A number of modern American poems however illustrate not the triumph of the imagination but instead its failure to bring about the epiphanic moment. Some seem to suggest that human nature cannot grasp whatever truth may lie hidden, others that no metaphysical truth exists, and others—such as the poems of A. R. Ammons—that the very lack of a deeper order and metaphysical truth is exactly the transcendent truth offered us by nature. Of this eclectic group of poems, N. Scott Momaday’s “Crows in a Winter Composition” has one of the most complex and enriching of imaginative failures, despite the poem’s deceptively simple narrative of some noisy crows interrupting an epiphanic moment.

The crows certainly seem like a random insertion, an unfortunate addition to this silent winter morning. The scene is ripe for transcendence: the time is morning, the air is silent and the snow obliterates the hard contours of nature. All seems ready to blur and slip from material reality into a metaphysical realm lying between the silences and maybe even just under the crust of snow. The speaker’s mind is free to begin working, to take a Wordsworthian imaginative journey beyond nature and into another reality of luminous truth (the kind of journey that would lengthen the poem into a several page philosophic event). Therefore the reader feels just as uneasy at the sudden appearance of crows that break the silence with their cacophony of calls, and interpose themselves between the epiphanic promise and us. Not only are they an unwanted addition to the scene, they seem utterly unconcerned with the solemnity of the moment; they stand not only “in a mindless manner” but also right on the very source of transcendence, the “luminous crust.” This act could be compared to a group of boisterous punks deciding to hang out in a church during Sunday morning observances. No wonder the speaker regards them with “bright enmity.”

But the crows differ from the punks in one crucial way: unlike the rowdy punks who would be utterly out of place in a quiet church, the crows are of nature and belong to the world of the silent snowy morning. So the crows are less an interruption by an external agent, then an interposition by nature itself. Even the title suggests that the crows are part of the composition just as the snow or silence, maybe even more so. The title could be for a painting in which the snow and silence serves merely as background for the birds. The setting of the first stanza then exists only in relation to the crows, and not as a separate material reality.

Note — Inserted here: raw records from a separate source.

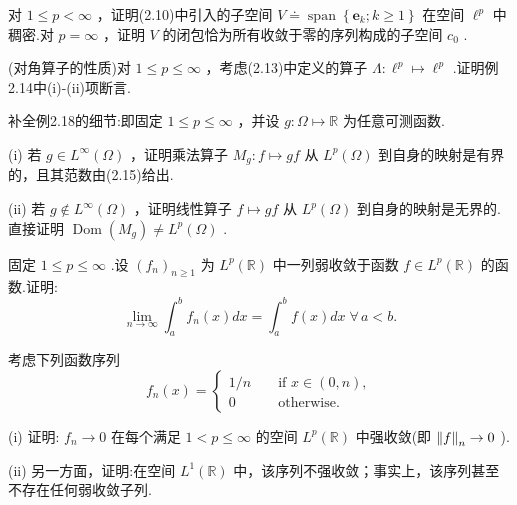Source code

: \begin{rbhw}
对 $1 \leq  p < \infty$ ，证明(2.10)中引入的子空间 $V \doteq  \operatorname{span}\left\{  {{\bm{e}}_{k};k \geq  1}\right\}$ 在空间 ${\ell }^{p}$ 中稠密.对 $p = \infty$ ，证明 $V$ 的闭包恰为所有收敛于零的序列构成的子空间 ${c}_{0}$ .
\end{rbhw}

\begin{rbhw}
(对角算子的性质)对 $1 \leq  p \leq  \infty$ ，考虑(2.13)中定义的算子 $\Lambda  : {\ell }^{p} \mapsto  {\ell }^{p}$ .证明例2.14中(i)-(ii)项断言.
\end{rbhw}

\begin{rbhw}
补全例2.18的细节:即固定 $1 \leq  p \leq  \infty$ ，并设 $g : \Omega  \mapsto  \mathbb{R}$ 为任意可测函数.

(i) 若 $g \in  {L}^{\infty }\left( \Omega \right)$ ，证明乘法算子 ${M}_{g} : f \mapsto  {gf}$ 从 ${L}^{p}\left( \Omega \right)$ 到自身的映射是有界的，且其范数由(2.15)给出.

(ii) 若 $g \notin  {L}^{\infty }\left( \Omega \right)$ ，证明线性算子 $f \mapsto  {gf}$ 从 ${L}^{p}\left( \Omega \right)$ 到自身的映射是无界的.直接证明 $\operatorname{Dom}\left( {M}_{g}\right)  \neq  {L}^{p}\left( \Omega \right)$ .
\end{rbhw}

\begin{rbhw}
固定 $1 \leq  p \leq  \infty$ .设 ${\left( {f}_{n}\right) }_{n \geq  1}$ 为 ${L}^{p}\left( \mathbb{R}\right)$ 中一列弱收敛于函数 $f \in  {L}^{p}\left( \mathbb{R}\right)$ 的函数.证明:
\[
\mathop{\lim }\limits_{{n \rightarrow  \infty }}{\int }_{a}^{b}{f}_{n}\left( x\right) {dx} = {\int }_{a}^{b}f\left( x\right) {dx}\;\forall\,a < b.
\]
\end{rbhw}

\begin{rbhw}
考虑下列函数序列
\[
{f}_{n}\left( x\right)  = \left\{  \begin{matrix} 1/n & & \text{ if }x \in  \left(  {0,n}\right)  , \\  0 & & \text{ otherwise. } \end{matrix}\right.
\]

(i) 证明: ${f}_{n} \rightarrow  0$ 在每个满足 $1 < p \leq  \infty$ 的空间 ${L}^{p}\left( \mathbb{R}\right)$ 中强收敛(即 $\norm{f}_{n} \rightarrow  0$ ).

(ii) 另一方面，证明:在空间 ${L}^{1}\left( \mathbb{R}\right)$ 中，该序列不强收敛；事实上，该序列甚至不存在任何弱收敛子列.
\end{rbhw}


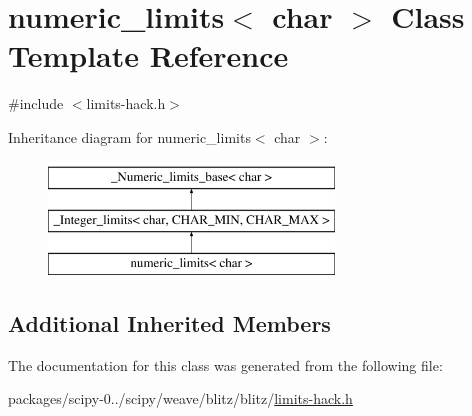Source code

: \hypertarget{classnumeric__limits_3_01char_01_4}{}\section{numeric\+\_\+limits$<$ char $>$ Class Template Reference}
\label{classnumeric__limits_3_01char_01_4}


{\ttfamily \#include $<$limits-\/hack.\+h$>$}

Inheritance diagram for numeric\+\_\+limits$<$ char $>$\+:\begin{figure}[H]
\begin{center}
\leavevmode
\includegraphics[height=3.000000cm]{classnumeric__limits_3_01char_01_4}
\end{center}
\end{figure}
\subsection*{Additional Inherited Members}


The documentation for this class was generated from the following file\+:\begin{DoxyCompactItemize}
\item 
packages/scipy-\/0../scipy/weave/blitz/blitz/\hyperlink{limits-hack_8h}{limits-\/hack.\+h}\end{DoxyCompactItemize}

This leaves the reader with the sneaking suspicion that the crows are a purposeful interruption by nature, a Deus ex Machina brought in at just the right moment to break up any possible revelation of truth. The crows seem almost sinister, and the poem enhances this feeling by using the word “enmity,” which is often used to refer to a mutual hatred between two parties. So the second to last line could also indicate that the crows respond to the speaker’s “regard” with reciprocal hatred, as if they felt not only a greater claim to this winter morning but also indignation at the outsider who challenges that claim. The crows are also the enemies of his regard—enmity and enemy both sharing the same Middle English genealogy—in that they repel his attempts to integrate them into the scene on his own terms. Thus nature, through the crows, actively and purposefully resists the human imaginative faculty.

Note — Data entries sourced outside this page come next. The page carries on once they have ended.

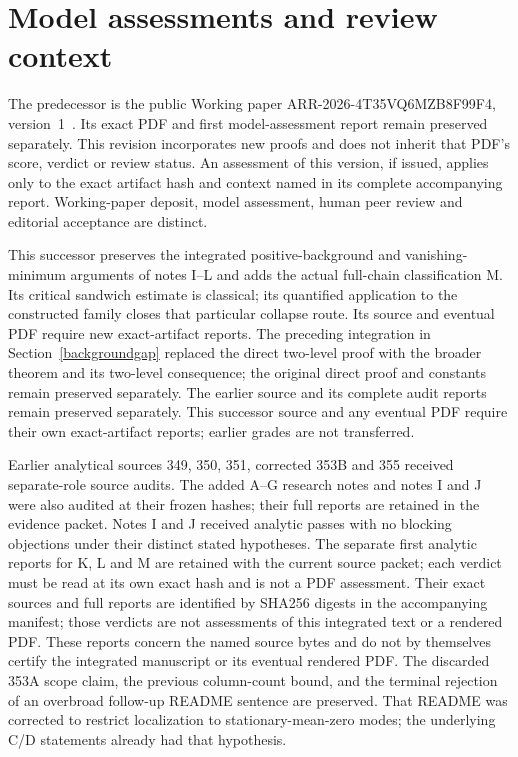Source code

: \documentclass[11pt]{article}
\begin{document}
\section{Model assessments and review context}
The predecessor is the public Working paper ARR-2026-4T35VQ6MZB8F99F4, version~1~\cite{predecessor}. Its exact PDF and first model-assessment report remain preserved separately. This revision incorporates new proofs and does not inherit that PDF's score, verdict or review status. An assessment of this version, if issued, applies only to the exact artifact hash and context named in its complete accompanying report. Working-paper deposit, model assessment, human peer review and editorial acceptance are distinct.

This successor preserves the integrated positive-background and vanishing-minimum arguments of notes I--L and adds the actual full-chain classification M. Its critical sandwich estimate is classical; its quantified application to the constructed family closes that particular collapse route. Its source and eventual PDF require new exact-artifact reports. The preceding integration in Section~\ref{backgroundgap} replaced the direct two-level proof with the broader theorem and its two-level consequence; the original direct proof and constants remain preserved separately. The earlier source and its complete audit reports remain preserved separately. This successor source and any eventual PDF require their own exact-artifact reports; earlier grades are not transferred.

Earlier analytical sources 349, 350, 351, corrected 353B and 355 received separate-role source audits. The added A--G research notes and notes I and J were also audited at their frozen hashes; their full reports are retained in the evidence packet. Notes I and J received analytic passes with no blocking objections under their distinct stated hypotheses. The separate first analytic reports for K, L and M are retained with the current source packet; each verdict must be read at its own exact hash and is not a PDF assessment. Their exact sources and full reports are identified by SHA256 digests in the accompanying manifest; those verdicts are not assessments of this integrated text or a rendered PDF. These reports concern the named source bytes and do not by themselves certify the integrated manuscript or its eventual rendered PDF. The discarded 353A scope claim, the previous column-count bound, and the terminal rejection of an overbroad follow-up README sentence are preserved. That README was corrected to restrict localization to stationary-mean-zero modes; the underlying C/D statements already had that hypothesis.
\end{document}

But perhaps “purposeful” is too strong of a word because the rowdy birds are not even ravens—the ubiquitous tricksters of many Native American myths and legends—so their interruption does not bring with it the comfortable structure of mythology to order our experiences. No the birds are simple common crows blundering through the solemn scene, without even the mindfulness of rational thought or a godlike task to keep human beings from discovering Truth. Yet nevertheless their insertion utterly closes the passageway between the physical and metaphysical world with their “definite, composed” materiality and “hard nature.” The weight of the physical crows seems to hold down the “luminous crust” and keep it from bursting forth under the gaze of the intuitive speaker.

That assumes, however, that the speaker was on the verge of an epiphanic moment; if we step back and look at the first stanza again other possibilities reveal themselves. The speaker tells us “nothing appeared” and immediately repeats the statement “Nothing appeared.” Rather than indicating the appearance of a transcendent vision, the speaker could possibly be registering his frustration at the lack of an epiphany. Even the “Therefore” beginning the second stanza can be read as referencing that frustration. The speaker could have already been “ill at ease” due to his failure when the crows arrived. The crows then serve a  a scapegoat; through the image of the crows feet on the “luminous crust” the speaker retrospectively blames the failed epiphanic moment on the arrival of the crows.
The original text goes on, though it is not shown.